▶ **Instructions to follow**
From the line containing "xAI, etc. |" down to the last line of the records below, restate each line word for word and leave out the rest.

▶ **Available data**
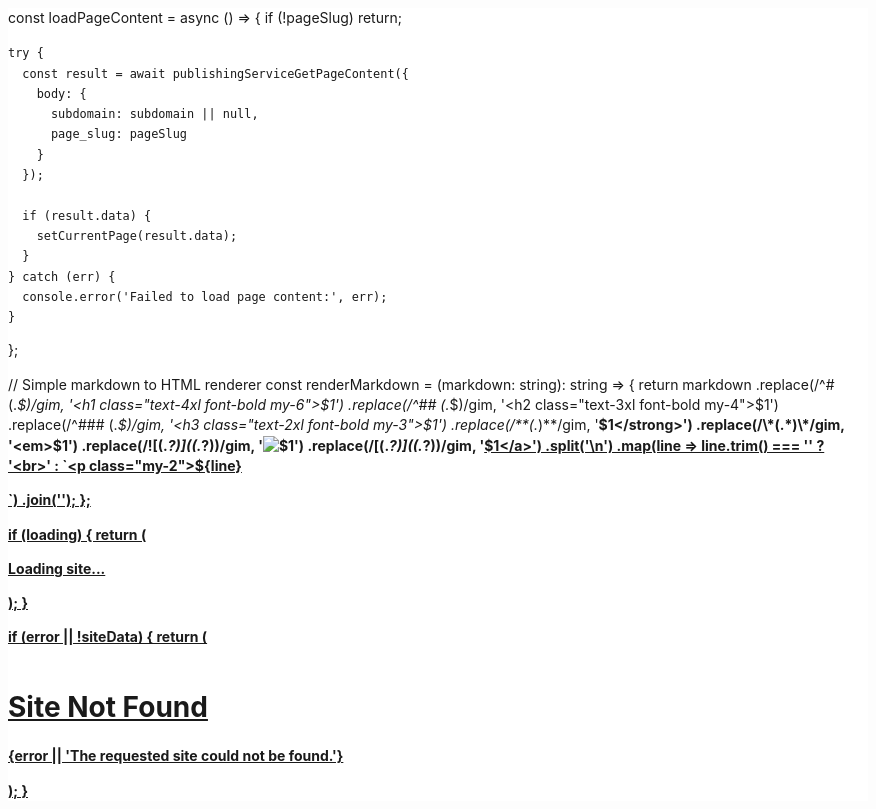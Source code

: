   const loadPageContent = async () => {
    if (!pageSlug) return;

    try {
      const result = await publishingServiceGetPageContent({
        body: { 
          subdomain: subdomain || null,
          page_slug: pageSlug 
        }
      });
    
      if (result.data) {
        setCurrentPage(result.data);
      }
    } catch (err) {
      console.error('Failed to load page content:', err);
    }

  };

  // Simple markdown to HTML renderer
  const renderMarkdown = (markdown: string): string => {
    return markdown
      .replace(/^# (.*$)/gim, '<h1 class="text-4xl font-bold my-6">$1</h1>')
      .replace(/^## (.*$)/gim, '<h2 class="text-3xl font-bold my-4">$1</h2>')
      .replace(/^### (.*$)/gim, '<h3 class="text-2xl font-bold my-3">$1</h3>')
      .replace(/\*\*(.*)\*\*/gim, '<strong>$1</strong>')
      .replace(/\*(.*)\*/gim, '<em>$1</em>')
      .replace(/!\[(.*?)\]\((.*?)\)/gim, '<img alt="$1" src="$2" class="max-w-full rounded-lg my-4"/>')
      .replace(/\[(.*?)\]\((.*?)\)/gim, '<a href="$2" class="text-blue-600 hover:underline" target="_blank">$1</a>')
      .split('\n')
      .map(line => line.trim() === '' ? '<br>' : `<p class="my-2">${line}</p>`)
      .join('');
  };

  if (loading) {
    return (
      <div className="min-h-screen bg-white flex items-center justify-center">
        <div className="text-center">
          <div className="animate-spin rounded-full h-12 w-12 border-b-2 border-blue-600 mx-auto mb-4"></div>
          <p className="text-gray-600">Loading site...</p>
        </div>
      </div>
    );
  }

  if (error || !siteData) {
    return (
      <div className="min-h-screen bg-white flex items-center justify-center">
        <div className="text-center">
          <h1 className="text-2xl font-bold text-gray-900 mb-4">Site Not Found</h1>
          <p className="text-gray-600">{error || 'The requested site could not be found.'}</p>
        </div>
      </div>
    );
  }
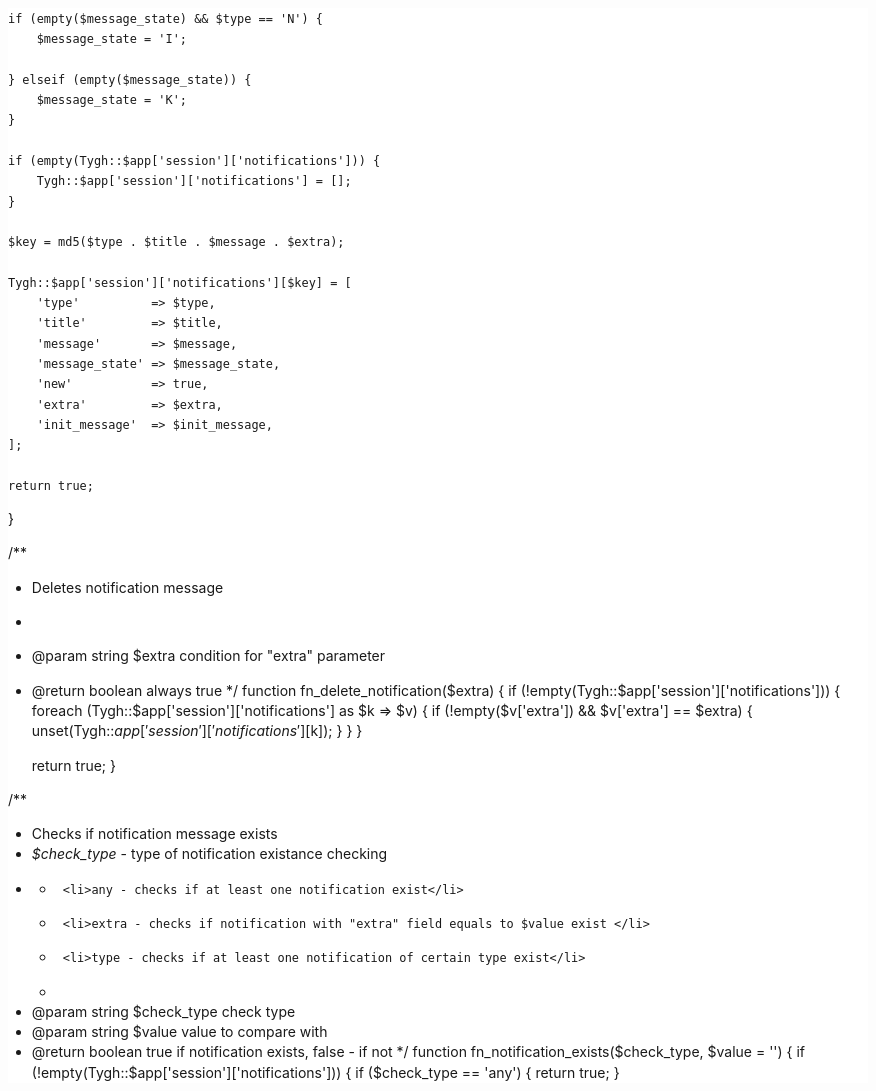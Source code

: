     if (empty($message_state) && $type == 'N') {
        $message_state = 'I';

    } elseif (empty($message_state)) {
        $message_state = 'K';
    }

    if (empty(Tygh::$app['session']['notifications'])) {
        Tygh::$app['session']['notifications'] = [];
    }

    $key = md5($type . $title . $message . $extra);

    Tygh::$app['session']['notifications'][$key] = [
        'type'          => $type,
        'title'         => $title,
        'message'       => $message,
        'message_state' => $message_state,
        'new'           => true,
        'extra'         => $extra,
        'init_message'  => $init_message,
    ];

    return true;
}

/**
 * Deletes notification message
 *
 * @param string $extra condition for "extra" parameter
 * @return boolean always true
 */
function fn_delete_notification($extra)
{
    if (!empty(Tygh::$app['session']['notifications'])) {
        foreach (Tygh::$app['session']['notifications'] as $k => $v) {
            if (!empty($v['extra']) && $v['extra'] == $extra) {
                unset(Tygh::$app['session']['notifications'][$k]);
            }
        }
    }

    return true;
}

/**
 * Checks if notification message exists
 * <i>$check_type</i> - type of notification existance checking
 * <ul>
 *      <li>any - checks if at least one notification exist</li>
 *      <li>extra - checks if notification with "extra" field equals to $value exist </li>
 *      <li>type - checks if at least one notification of certain type exist</li>
 * </ul>
 * @param string $check_type check type
 * @param string $value value to compare with
 * @return boolean true if notification exists, false - if not
 */
function fn_notification_exists($check_type, $value = '')
{
    if (!empty(Tygh::$app['session']['notifications'])) {
        if ($check_type == 'any') {
            return true;
        }
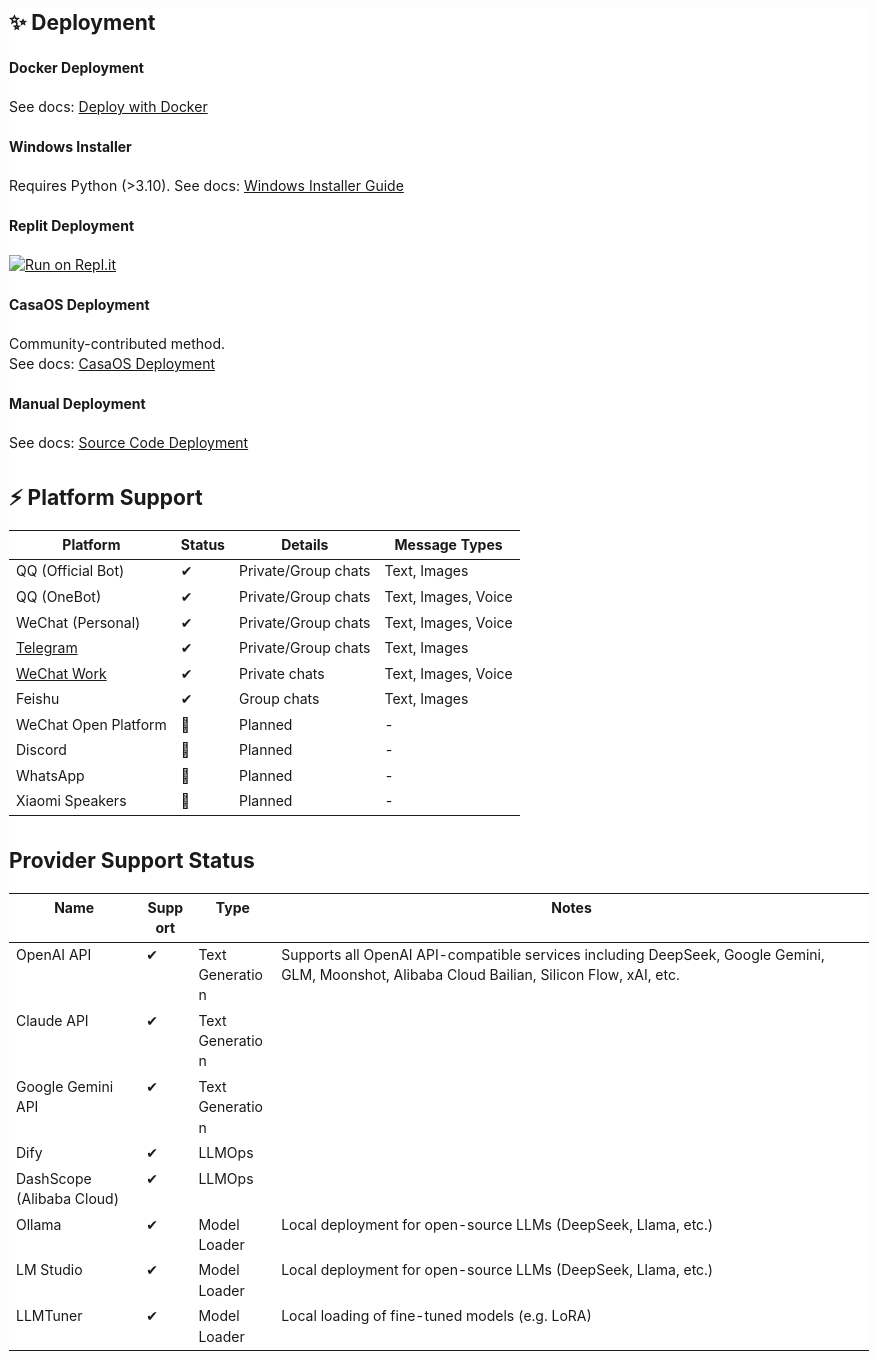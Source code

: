 ## ✨ Deployment

#### Docker Deployment

See docs: [Deploy with Docker](https://astrbot.app/deploy/astrbot/docker.html#docker-deployment)

#### Windows Installer

Requires Python (>3.10). See docs: [Windows Installer Guide](https://astrbot.app/deploy/astrbot/windows.html)

#### Replit Deployment

[![Run on Repl.it](https://repl.it/badge/github/AstrBotDevs/AstrBot)](https://repl.it/github/AstrBotDevs/AstrBot)

#### CasaOS Deployment

Community-contributed method.  
See docs: [CasaOS Deployment](https://astrbot.app/deploy/astrbot/casaos.html)

#### Manual Deployment

See docs: [Source Code Deployment](https://astrbot.app/deploy/astrbot/cli.html)

## ⚡ Platform Support

| Platform                                                       | Status | Details             | Message Types       |
| -------------------------------------------------------------- | ------ | ------------------- | ------------------- |
| QQ (Official Bot)                                              | ✔      | Private/Group chats | Text, Images        |
| QQ (OneBot)                                                    | ✔      | Private/Group chats | Text, Images, Voice |
| WeChat (Personal)                                              | ✔      | Private/Group chats | Text, Images, Voice |
| [Telegram](https://github.com/AstrBotDevs/AstrBot_plugin_telegram) | ✔      | Private/Group chats | Text, Images        |
| [WeChat Work](https://github.com/AstrBotDevs/AstrBot_plugin_wecom) | ✔      | Private chats       | Text, Images, Voice |
| Feishu                                                         | ✔      | Group chats         | Text, Images        |
| WeChat Open Platform                                           | 🚧      | Planned             | -                   |
| Discord                                                        | 🚧      | Planned             | -                   |
| WhatsApp                                                       | 🚧      | Planned             | -                   |
| Xiaomi Speakers                                                | 🚧      | Planned             | -                   |

## Provider Support Status

| Name                      | Support | Type                   | Notes                                                                 |
|---------------------------|---------|------------------------|-----------------------------------------------------------------------|
| OpenAI API                | ✔       | Text Generation        | Supports all OpenAI API-compatible services including DeepSeek, Google Gemini, GLM, Moonshot, Alibaba Cloud Bailian, Silicon Flow, xAI, etc. |
| Claude API                | ✔       | Text Generation        |                                                                       |
| Google Gemini API         | ✔       | Text Generation        |                                                                       |
| Dify                      | ✔       | LLMOps                 |                                                                       |
| DashScope (Alibaba Cloud) | ✔       | LLMOps                 |                                                                       |
| Ollama                    | ✔       | Model Loader           | Local deployment for open-source LLMs (DeepSeek, Llama, etc.)         |
| LM Studio                 | ✔       | Model Loader           | Local deployment for open-source LLMs (DeepSeek, Llama, etc.)         |
| LLMTuner                  | ✔       | Model Loader           | Local loading of fine-tuned models (e.g. LoRA)                        |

▶ **Answer to the exercise**
| OpenAI API                | ✔       | Text Generation        | Supports all OpenAI API-compatible services including DeepSeek, Google Gemini, GLM, Moonshot, Alibaba Cloud Bailian, Silicon Flow, xAI, etc. |
| Claude API                | ✔       | Text Generation        |                                                                       |
| Google Gemini API         | ✔       | Text Generation        |                                                                       |
| Dify                      | ✔       | LLMOps                 |                                                                       |
| DashScope (Alibaba Cloud) | ✔       | LLMOps                 |                                                                       |
| Ollama                    | ✔       | Model Loader           | Local deployment for open-source LLMs (DeepSeek, Llama, etc.)         |
| LM Studio                 | ✔       | Model Loader           | Local deployment for open-source LLMs (DeepSeek, Llama, etc.)         |
| LLMTuner                  | ✔       | Model Loader           | Local loading of fine-tuned models (e.g. LoRA)                        |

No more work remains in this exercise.